La
malattia intesa come uno stato patologico
per alterazione della funzione di un organo o più organi (Il Nuovo
Zingarelli) ci fa diventare vulnerabili,
fragili nel corpo e nella mente, per questo ci sentiamo spaventati e,
soprattutto, disorientati. Con altre parole, la malattia porta con sé un
profondo malessere psicologico che, in alcuni casi, può arrivare a cambiare
anche in negativo il sistema di vita di ciascuno di noi. Inoltre, con diversi
valori prognostici la patologia porta con sé dolore, solitudine, limitazioni
alle normali attività quotidiane e a volte, nei momenti di maggiore sofferenza,
di fragilità ci pone di fronte alla morte con tutte le domande per il credente
e non, le paure, le angosce che generano in noi il pensiero finale della vita.

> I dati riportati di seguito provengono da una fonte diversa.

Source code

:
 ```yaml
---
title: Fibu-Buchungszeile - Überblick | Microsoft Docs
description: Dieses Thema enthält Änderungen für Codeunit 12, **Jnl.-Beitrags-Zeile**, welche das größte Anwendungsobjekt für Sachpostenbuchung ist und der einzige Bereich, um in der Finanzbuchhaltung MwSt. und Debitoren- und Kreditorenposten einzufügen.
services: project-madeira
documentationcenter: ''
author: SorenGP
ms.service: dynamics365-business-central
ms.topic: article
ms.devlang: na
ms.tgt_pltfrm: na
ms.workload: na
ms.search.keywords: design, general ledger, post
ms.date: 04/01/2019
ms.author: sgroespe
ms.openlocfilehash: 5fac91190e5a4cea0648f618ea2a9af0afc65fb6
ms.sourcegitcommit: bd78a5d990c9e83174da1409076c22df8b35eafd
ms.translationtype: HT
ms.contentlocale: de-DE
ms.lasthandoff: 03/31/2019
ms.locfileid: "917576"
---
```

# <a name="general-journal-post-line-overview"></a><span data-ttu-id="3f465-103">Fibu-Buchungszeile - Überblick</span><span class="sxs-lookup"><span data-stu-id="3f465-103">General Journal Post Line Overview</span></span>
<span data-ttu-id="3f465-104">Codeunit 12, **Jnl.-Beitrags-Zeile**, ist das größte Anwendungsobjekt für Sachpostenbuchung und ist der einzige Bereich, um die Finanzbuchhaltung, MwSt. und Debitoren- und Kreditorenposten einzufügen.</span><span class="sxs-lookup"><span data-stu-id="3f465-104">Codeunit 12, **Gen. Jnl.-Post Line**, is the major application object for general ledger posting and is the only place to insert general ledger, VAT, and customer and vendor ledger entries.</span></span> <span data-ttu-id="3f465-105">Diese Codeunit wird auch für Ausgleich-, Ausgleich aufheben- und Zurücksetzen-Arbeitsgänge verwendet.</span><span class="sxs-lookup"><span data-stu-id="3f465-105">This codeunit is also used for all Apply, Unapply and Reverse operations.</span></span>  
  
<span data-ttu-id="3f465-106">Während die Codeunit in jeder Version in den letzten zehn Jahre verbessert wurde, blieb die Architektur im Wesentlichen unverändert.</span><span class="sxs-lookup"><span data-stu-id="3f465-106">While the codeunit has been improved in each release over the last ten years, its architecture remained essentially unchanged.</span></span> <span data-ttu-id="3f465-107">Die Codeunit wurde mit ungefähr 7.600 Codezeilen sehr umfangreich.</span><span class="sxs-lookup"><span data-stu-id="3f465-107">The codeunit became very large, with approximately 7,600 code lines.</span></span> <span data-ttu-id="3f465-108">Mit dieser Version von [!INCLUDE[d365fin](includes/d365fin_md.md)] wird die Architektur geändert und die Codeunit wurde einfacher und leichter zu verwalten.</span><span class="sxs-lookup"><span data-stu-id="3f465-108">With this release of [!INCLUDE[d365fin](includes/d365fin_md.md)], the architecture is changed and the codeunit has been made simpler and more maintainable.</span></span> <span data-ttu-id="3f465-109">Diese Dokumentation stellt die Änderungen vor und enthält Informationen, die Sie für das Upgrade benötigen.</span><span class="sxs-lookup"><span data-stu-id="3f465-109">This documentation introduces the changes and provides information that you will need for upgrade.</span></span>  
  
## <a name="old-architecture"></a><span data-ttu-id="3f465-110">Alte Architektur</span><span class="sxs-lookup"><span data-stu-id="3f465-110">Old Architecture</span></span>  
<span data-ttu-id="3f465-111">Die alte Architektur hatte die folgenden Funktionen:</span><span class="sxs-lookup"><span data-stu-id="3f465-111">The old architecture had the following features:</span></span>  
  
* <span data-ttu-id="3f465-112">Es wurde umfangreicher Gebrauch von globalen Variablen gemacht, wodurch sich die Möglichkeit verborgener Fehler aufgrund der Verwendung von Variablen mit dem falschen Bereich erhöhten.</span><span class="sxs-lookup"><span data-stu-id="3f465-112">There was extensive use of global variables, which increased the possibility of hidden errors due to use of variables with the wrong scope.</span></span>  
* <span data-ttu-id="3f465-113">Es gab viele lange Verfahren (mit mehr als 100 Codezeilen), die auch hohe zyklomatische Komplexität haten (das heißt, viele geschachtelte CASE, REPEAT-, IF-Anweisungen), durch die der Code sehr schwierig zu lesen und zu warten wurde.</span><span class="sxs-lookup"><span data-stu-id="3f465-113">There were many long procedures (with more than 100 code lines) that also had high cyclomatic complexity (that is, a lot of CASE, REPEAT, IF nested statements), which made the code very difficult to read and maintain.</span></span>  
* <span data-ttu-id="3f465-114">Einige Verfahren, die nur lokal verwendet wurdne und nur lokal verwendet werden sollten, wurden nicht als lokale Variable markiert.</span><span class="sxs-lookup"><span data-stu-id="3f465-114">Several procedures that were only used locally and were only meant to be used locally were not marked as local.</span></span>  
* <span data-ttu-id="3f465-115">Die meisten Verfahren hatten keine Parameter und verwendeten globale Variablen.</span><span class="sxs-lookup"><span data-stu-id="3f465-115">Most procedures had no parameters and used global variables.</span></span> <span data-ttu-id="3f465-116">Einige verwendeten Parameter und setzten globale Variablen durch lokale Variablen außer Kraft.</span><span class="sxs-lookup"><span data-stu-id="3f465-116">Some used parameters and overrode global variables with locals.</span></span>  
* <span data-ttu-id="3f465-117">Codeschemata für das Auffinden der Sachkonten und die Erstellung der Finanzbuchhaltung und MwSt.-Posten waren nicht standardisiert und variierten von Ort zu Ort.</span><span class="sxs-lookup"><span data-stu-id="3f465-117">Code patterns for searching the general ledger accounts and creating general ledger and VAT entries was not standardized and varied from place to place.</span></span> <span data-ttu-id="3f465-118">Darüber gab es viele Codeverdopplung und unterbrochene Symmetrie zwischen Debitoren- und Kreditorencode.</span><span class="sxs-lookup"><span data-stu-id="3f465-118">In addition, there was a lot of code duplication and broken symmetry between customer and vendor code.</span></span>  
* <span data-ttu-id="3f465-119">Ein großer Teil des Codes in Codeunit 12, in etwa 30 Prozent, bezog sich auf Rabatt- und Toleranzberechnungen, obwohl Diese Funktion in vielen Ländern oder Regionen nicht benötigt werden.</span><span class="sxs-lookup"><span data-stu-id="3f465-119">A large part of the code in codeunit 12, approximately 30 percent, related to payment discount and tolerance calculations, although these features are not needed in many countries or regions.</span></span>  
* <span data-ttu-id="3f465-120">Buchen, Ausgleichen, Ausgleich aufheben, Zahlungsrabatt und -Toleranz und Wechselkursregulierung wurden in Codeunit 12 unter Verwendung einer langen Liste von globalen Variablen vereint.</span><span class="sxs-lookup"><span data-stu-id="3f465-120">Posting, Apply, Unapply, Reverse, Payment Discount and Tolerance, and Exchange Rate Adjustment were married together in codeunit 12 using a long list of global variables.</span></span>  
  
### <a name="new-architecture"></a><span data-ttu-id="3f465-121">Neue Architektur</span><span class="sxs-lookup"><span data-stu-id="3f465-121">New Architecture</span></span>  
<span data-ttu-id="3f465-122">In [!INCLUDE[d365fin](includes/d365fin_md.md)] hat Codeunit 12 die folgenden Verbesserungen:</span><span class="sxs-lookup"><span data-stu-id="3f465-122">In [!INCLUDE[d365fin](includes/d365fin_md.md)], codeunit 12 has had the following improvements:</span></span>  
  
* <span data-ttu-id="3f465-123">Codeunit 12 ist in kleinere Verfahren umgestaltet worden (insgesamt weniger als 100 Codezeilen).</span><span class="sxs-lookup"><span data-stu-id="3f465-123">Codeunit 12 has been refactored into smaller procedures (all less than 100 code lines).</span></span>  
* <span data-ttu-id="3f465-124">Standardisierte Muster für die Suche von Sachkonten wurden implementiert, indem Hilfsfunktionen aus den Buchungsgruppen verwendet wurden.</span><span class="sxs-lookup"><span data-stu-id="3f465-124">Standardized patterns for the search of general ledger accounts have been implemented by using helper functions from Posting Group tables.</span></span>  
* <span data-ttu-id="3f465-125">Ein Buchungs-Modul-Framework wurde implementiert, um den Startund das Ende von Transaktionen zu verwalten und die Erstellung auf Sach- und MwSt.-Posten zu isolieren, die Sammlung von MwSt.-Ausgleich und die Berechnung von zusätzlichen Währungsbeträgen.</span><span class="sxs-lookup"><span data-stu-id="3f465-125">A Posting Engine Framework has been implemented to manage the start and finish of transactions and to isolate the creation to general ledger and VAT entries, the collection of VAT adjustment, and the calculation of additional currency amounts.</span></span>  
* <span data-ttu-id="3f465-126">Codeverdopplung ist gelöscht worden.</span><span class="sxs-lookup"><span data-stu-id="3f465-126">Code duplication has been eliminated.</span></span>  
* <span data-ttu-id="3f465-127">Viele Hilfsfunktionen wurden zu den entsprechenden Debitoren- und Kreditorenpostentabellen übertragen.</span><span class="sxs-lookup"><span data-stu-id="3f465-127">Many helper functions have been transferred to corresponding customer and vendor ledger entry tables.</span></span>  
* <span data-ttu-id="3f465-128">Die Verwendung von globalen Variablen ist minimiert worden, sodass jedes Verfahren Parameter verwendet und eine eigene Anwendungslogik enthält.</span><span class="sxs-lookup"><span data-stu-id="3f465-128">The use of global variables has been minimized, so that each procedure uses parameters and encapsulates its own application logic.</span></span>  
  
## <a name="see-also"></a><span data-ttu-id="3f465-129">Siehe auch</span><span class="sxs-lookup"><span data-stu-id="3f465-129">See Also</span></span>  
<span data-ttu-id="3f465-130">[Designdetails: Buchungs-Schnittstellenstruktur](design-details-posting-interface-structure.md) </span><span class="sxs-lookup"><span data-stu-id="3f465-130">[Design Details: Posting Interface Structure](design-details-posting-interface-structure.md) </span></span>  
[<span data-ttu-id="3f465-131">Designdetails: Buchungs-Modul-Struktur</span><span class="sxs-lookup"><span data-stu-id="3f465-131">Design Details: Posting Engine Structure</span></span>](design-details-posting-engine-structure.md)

Dal punto di vista psicologico, ciascuno di
noi si comporta in modo diverso nell’accettare e vivere la malattia. Essere
malati d’influenza, per esempio, è una situazione del tutto diversa che essere
affetti di una grave patologia
neurologica o tumorale. D’altronde nessuno è contento di essere ammalato. Per
cui, quando si è colpiti da una patologia, si è pervasi da un senso d’angoscia
e di disperazione, da questi momenti di umana esperienza di fragilità,
originano le reazioni psicologiche più diverse perché varie sono le modalità di
affrontare la singola malattia.
Di sopra, abbiamo illustrato come ogni
paziente si costruisce una propria modalità per vivere le debolezze e le
fragilità generate dalle malattie. Ora passiamo ad analizzare i cambiamenti
psicologici dei malati rispetto al concetto evolutivo della malattia e, nello
specifico, delle categorie acute e croniche.
Si parla di malattia acuta quando un morbo si
manifesta improvvisamente e virulentemente e il suo effetto non comporta alla
base nessun rischio per l’individuo, inoltre il suo perdurare è ritenuto in
media breve, e ciò non lascia spazio a una riflessione e comprensione profonda della gravità. Ma pur vivendo in un contesto
di temporanee limitatezze e di emozioni
ferite, il paziente non perde mai la speranza per il futuro.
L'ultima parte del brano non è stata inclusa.